Match, eHarmony and Plenty of Fish are the largest online dating sites in North America, but there are more than 1,400 sites devoted to cyber matchmaking. Most people think the $2 billion online dating industry started connecting wannabe lovers only 15 years ago but Dan Slater, author of several books including “A Million First Dates,” says that’s just one myth of online dating. Slater shares three secrets of the industry (full disclosure: Slater met his wife at a yoga class).

#1: Computers have been helping singles find love for decades

Slater’s parents actually met in the late 1960s thanks to a computer program called “CONTACT Personality Preference Inventory” at Harvard. They filled out a questionnaire and submitted their vital stats, handed in their responses and a computer algorithm tallied the results. Participants then received contact information for possible mates in the mail days, weeks or months later. According to Slater a Harvard student launched  “Contact” in 1965 and it was one of the first ever computer-dating services.

Related: Can eHarmony Help You Find a Job?

#2: Dating sites don’t want you to find true love right away

“The objective of these sites is to find you a mate but the sites also have to make money, and in order to make money you need to stay on the site,” Slater says in the video above. “So there’s a bit of a tension there between wanting to make the site work for you and wanting you to spend a few months and pay the $20 or $30 or $40 fee.”

Slater also says the online dating industry has become saturated from all the competition. Some online sites may eventually shutdown but others – like pioneers Match and eHarmony – are “like famous bars that will always be around.” He sees no change in the paid/free/mobile app online dating business model.

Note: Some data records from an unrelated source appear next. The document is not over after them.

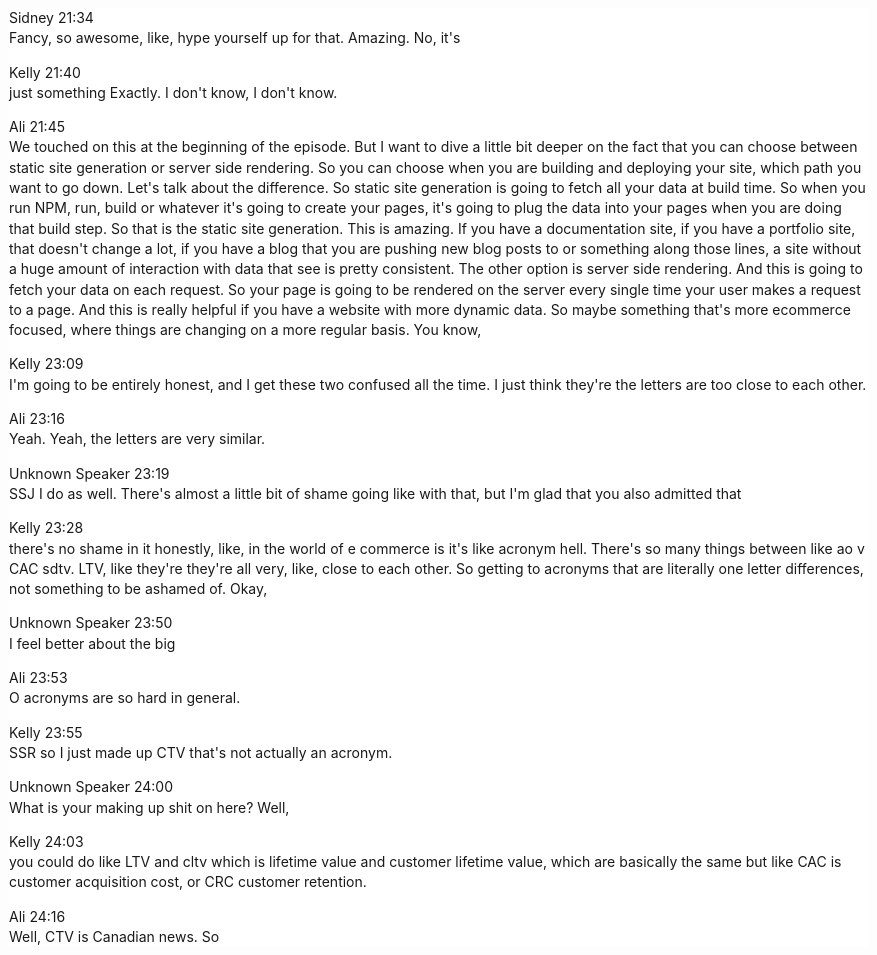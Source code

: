 Sidney  21:34  
Fancy, so awesome, like, hype yourself up for that. Amazing. No, it's

Kelly  21:40  
just something Exactly. I don't know, I don't know.

Ali  21:45  
We touched on this at the beginning of the episode. But I want to dive a little bit deeper on the fact that you can choose between static site generation or server side rendering. So you can choose when you are building and deploying your site, which path you want to go down. Let's talk about the difference. So static site generation is going to fetch all your data at build time. So when you run NPM, run, build or whatever it's going to create your pages, it's going to plug the data into your pages when you are doing that build step. So that is the static site generation. This is amazing. If you have a documentation site, if you have a portfolio site, that doesn't change a lot, if you have a blog that you are pushing new blog posts to or something along those lines, a site without a huge amount of interaction with data that see is pretty consistent. The other option is server side rendering. And this is going to fetch your data on each request. So your page is going to be rendered on the server every single time your user makes a request to a page. And this is really helpful if you have a website with more dynamic data. So maybe something that's more ecommerce focused, where things are changing on a more regular basis. You know,

Kelly  23:09  
I'm going to be entirely honest, and I get these two confused all the time. I just think they're the letters are too close to each other.

Ali  23:16  
Yeah. Yeah, the letters are very similar.

Unknown Speaker  23:19  
SSJ I do as well. There's almost a little bit of shame going like with that, but I'm glad that you also admitted that

Kelly  23:28  
there's no shame in it honestly, like, in the world of e commerce is it's like acronym hell. There's so many things between like ao v CAC sdtv. LTV, like they're they're all very, like, close to each other. So getting to acronyms that are literally one letter differences, not something to be ashamed of. Okay,

Unknown Speaker  23:50  
I feel better about the big

Ali  23:53  
O acronyms are so hard in general.

Kelly  23:55  
SSR so I just made up CTV that's not actually an acronym.

Unknown Speaker  24:00  
What is your making up shit on here? Well,

Kelly  24:03  
you could do like LTV and cltv which is lifetime value and customer lifetime value, which are basically the same but like CAC is customer acquisition cost, or CRC customer retention.

Ali  24:16  
Well, CTV is Canadian news. So
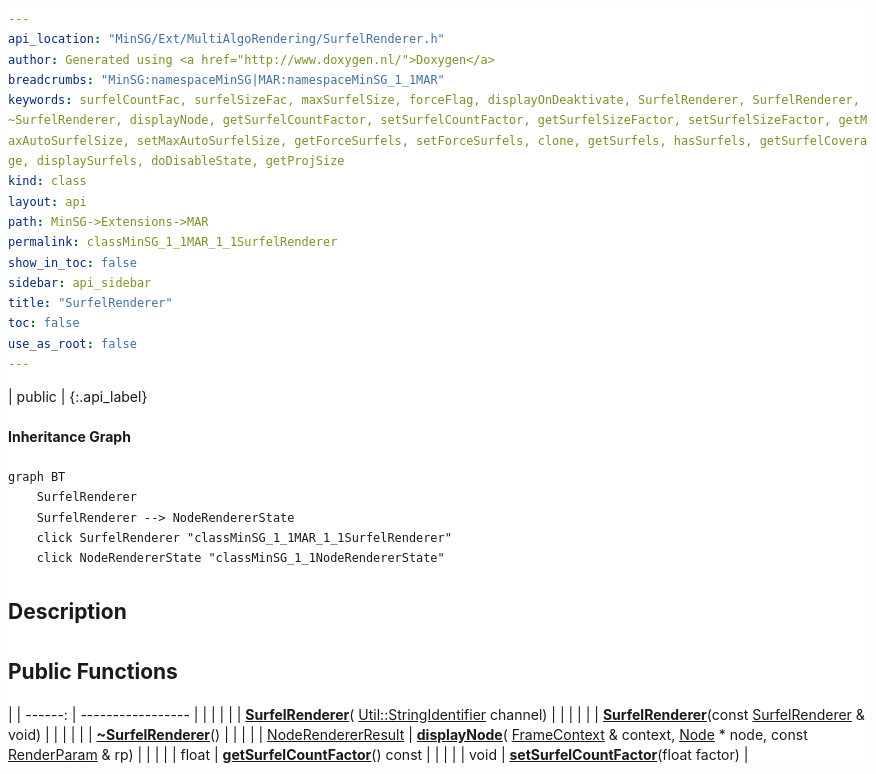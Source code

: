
 ```yaml
---
api_location: "MinSG/Ext/MultiAlgoRendering/SurfelRenderer.h"
author: Generated using <a href="http://www.doxygen.nl/">Doxygen</a>
breadcrumbs: "MinSG:namespaceMinSG|MAR:namespaceMinSG_1_1MAR"
keywords: surfelCountFac, surfelSizeFac, maxSurfelSize, forceFlag, displayOnDeaktivate, SurfelRenderer, SurfelRenderer, ~SurfelRenderer, displayNode, getSurfelCountFactor, setSurfelCountFactor, getSurfelSizeFactor, setSurfelSizeFactor, getMaxAutoSurfelSize, setMaxAutoSurfelSize, getForceSurfels, setForceSurfels, clone, getSurfels, hasSurfels, getSurfelCoverage, displaySurfels, doDisableState, getProjSize
kind: class
layout: api
path: MinSG->Extensions->MAR
permalink: classMinSG_1_1MAR_1_1SurfelRenderer
show_in_toc: false
sidebar: api_sidebar
title: "SurfelRenderer"
toc: false
use_as_root: false
---
```


| public |
{:.api_label}

#### Inheritance Graph

```mermaid
graph BT
	SurfelRenderer
	SurfelRenderer --> NodeRendererState
	click SurfelRenderer "classMinSG_1_1MAR_1_1SurfelRenderer"
	click NodeRendererState "classMinSG_1_1NodeRendererState"
```

## Description





## Public Functions

|
| ------: | ----------------- |
|  | |
|  | **[SurfelRenderer](#classMinSG_1_1MAR_1_1SurfelRenderer_1a765a53cc3eeedd9971dffa2867cf6149)**( [Util::StringIdentifier](classUtil_1_1StringIdentifier)  channel) |
|  | |
|  | **[SurfelRenderer](#classMinSG_1_1MAR_1_1SurfelRenderer_1aed982f14773107d7524936081b08076f)**(const [SurfelRenderer](classMinSG_1_1MAR_1_1SurfelRenderer) & void) |
|  | |
|  | **[~SurfelRenderer](#classMinSG_1_1MAR_1_1SurfelRenderer_1a2a772b763a7b16c87678a8a897035d41)**() |
|  | |
| [NodeRendererResult](namespaceMinSG#namespaceMinSG_1af69ed1e0da2d667ff85486d31dde844f) | **[displayNode](#classMinSG_1_1MAR_1_1SurfelRenderer_1a481bfaf2118f57b78b1aed75f8494ae8)**( [FrameContext](classMinSG_1_1FrameContext) & context,  [Node](classMinSG_1_1Node) * node, const [RenderParam](classMinSG_1_1RenderParam) & rp) |
|  | |
| float | **[getSurfelCountFactor](#classMinSG_1_1MAR_1_1SurfelRenderer_1a267aeaa1bf102ae4501d4e873c76cc7b)**() const |
|  | |
| void | **[setSurfelCountFactor](#classMinSG_1_1MAR_1_1SurfelRenderer_1a8c5c3990086be987bffd2b3f7eb75d0e)**(float factor) |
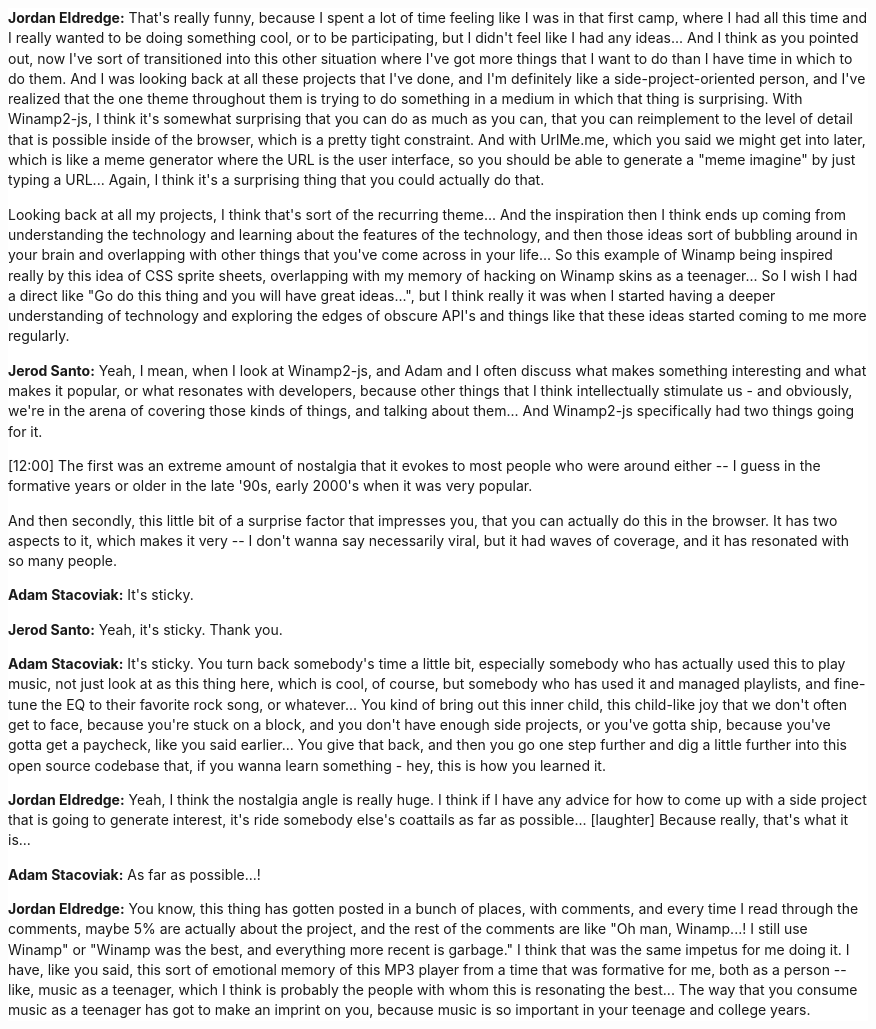 **Jordan Eldredge:** That's really funny, because I spent a lot of time feeling like I was in that first camp, where I had all this time and I really wanted to be doing something cool, or to be participating, but I didn't feel like I had any ideas... And I think as you pointed out, now I've sort of transitioned into this other situation where I've got more things that I want to do than I have time in which to do them. And I was looking back at all these projects that I've done, and I'm definitely like a side-project-oriented person, and I've realized that the one theme throughout them is trying to do something in a medium in which that thing is surprising. With Winamp2-js, I think it's somewhat surprising that you can do as much as you can, that you can reimplement to the level of detail that is possible inside of the browser, which is a pretty tight constraint. And with UrlMe.me, which you said we might get into later, which is like a meme generator where the URL is the user interface, so you should be able to generate a "meme imagine" by just typing a URL... Again, I think it's a surprising thing that you could actually do that.

Looking back at all my projects, I think that's sort of the recurring theme... And the inspiration then I think ends up coming from understanding the technology and learning about the features of the technology, and then those ideas sort of bubbling around in your brain and overlapping with other things that you've come across in your life... So this example of Winamp being inspired really by this idea of CSS sprite sheets, overlapping with my memory of hacking on Winamp skins as a teenager... So I wish I had a direct like "Go do this thing and you will have great ideas...", but I think really it was when I started having a deeper understanding of technology and exploring the edges of obscure API's and things like that these ideas started coming to me more regularly.

**Jerod Santo:** Yeah, I mean, when I look at Winamp2-js, and Adam and I often discuss what makes something interesting and what makes it popular, or what resonates with developers, because other things that I think intellectually stimulate us - and obviously, we're in the arena of covering those kinds of things, and talking about them... And Winamp2-js specifically had two things going for it.

\[12:00\] The first was an extreme amount of nostalgia that it evokes to most people who were around either -- I guess in the formative years or older in the late '90s, early 2000's when it was very popular.

And then secondly, this little bit of a surprise factor that impresses you, that you can actually do this in the browser. It has two aspects to it, which makes it very -- I don't wanna say necessarily viral, but it had waves of coverage, and it has resonated with so many people.

**Adam Stacoviak:** It's sticky.

**Jerod Santo:** Yeah, it's sticky. Thank you.

**Adam Stacoviak:** It's sticky. You turn back somebody's time a little bit, especially somebody who has actually used this to play music, not just look at as this thing here, which is cool, of course, but somebody who has used it and managed playlists, and fine-tune the EQ to their favorite rock song, or whatever... You kind of bring out this inner child, this child-like joy that we don't often get to face, because you're stuck on a block, and you don't have enough side projects, or you've gotta ship, because you've gotta get a paycheck, like you said earlier... You give that back, and then you go one step further and dig a little further into this open source codebase that, if you wanna learn something - hey, this is how you learned it.

**Jordan Eldredge:** Yeah, I think the nostalgia angle is really huge. I think if I have any advice for how to come up with a side project that is going to generate interest, it's ride somebody else's coattails as far as possible... \[laughter\] Because really, that's what it is...

**Adam Stacoviak:** As far as possible...!

**Jordan Eldredge:** You know, this thing has gotten posted in a bunch of places, with comments, and every time I read through the comments, maybe 5% are actually about the project, and the rest of the comments are like "Oh man, Winamp...! I still use Winamp" or "Winamp was the best, and everything more recent is garbage." I think that was the same impetus for me doing it. I have, like you said, this sort of emotional memory of this MP3 player from a time that was formative for me, both as a person -- like, music as a teenager, which I think is probably the people with whom this is resonating the best... The way that you consume music as a teenager has got to make an imprint on you, because music is so important in your teenage and college years.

#3: No site can determine whom you are destined to marry 

Match and eHarmony may tout their high-compatibility rates but “science has found no support for these claims,” says Slater. A University of Chicago study last year determined that nearly 35% of recently married couples met online. The study was based on a survey of more than 19,000 people who got married between 2005 and 2012. But the research was paid for and commissioned by eHarmony and the report’s lead author has been a member of eHarmony’s Scientific Advisory Board since 2007.